- Requirement -
Among the entries below, find every line that has "flower" and pull it out.

------ Supplied records

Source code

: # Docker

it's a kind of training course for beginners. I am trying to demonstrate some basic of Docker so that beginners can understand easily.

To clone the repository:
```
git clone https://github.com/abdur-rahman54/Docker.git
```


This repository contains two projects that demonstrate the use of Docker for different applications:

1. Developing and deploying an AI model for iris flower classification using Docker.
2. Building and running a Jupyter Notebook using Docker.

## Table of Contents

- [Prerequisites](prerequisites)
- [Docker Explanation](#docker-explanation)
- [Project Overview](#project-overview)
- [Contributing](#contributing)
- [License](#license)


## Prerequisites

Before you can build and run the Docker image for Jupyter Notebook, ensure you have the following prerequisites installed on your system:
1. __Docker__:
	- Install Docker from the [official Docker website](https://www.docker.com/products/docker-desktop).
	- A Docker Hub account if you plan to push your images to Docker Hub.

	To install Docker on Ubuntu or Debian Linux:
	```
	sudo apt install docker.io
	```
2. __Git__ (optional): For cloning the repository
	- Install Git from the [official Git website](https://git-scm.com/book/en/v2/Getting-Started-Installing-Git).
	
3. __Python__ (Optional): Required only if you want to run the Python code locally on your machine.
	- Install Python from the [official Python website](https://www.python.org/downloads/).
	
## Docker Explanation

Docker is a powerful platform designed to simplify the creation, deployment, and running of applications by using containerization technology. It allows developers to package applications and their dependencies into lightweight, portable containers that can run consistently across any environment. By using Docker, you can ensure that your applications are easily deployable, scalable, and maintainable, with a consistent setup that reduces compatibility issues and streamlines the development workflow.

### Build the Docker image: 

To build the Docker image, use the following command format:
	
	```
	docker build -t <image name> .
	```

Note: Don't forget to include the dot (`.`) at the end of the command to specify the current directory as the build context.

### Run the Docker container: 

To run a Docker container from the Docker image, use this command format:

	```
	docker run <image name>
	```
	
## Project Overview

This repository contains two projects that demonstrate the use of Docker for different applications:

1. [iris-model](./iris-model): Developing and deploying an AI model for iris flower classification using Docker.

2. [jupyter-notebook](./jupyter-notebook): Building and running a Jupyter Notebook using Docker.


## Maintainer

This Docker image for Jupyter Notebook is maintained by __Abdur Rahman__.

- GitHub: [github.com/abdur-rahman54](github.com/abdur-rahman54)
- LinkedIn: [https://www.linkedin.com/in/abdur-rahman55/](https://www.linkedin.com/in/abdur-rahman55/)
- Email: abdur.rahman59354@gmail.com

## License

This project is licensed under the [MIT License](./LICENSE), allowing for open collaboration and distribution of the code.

------------

- Solved problem -
1. Developing and deploying an AI model for iris flower classification using Docker.
1. [iris-model](./iris-model): Developing and deploying an AI model for iris flower classification using Docker.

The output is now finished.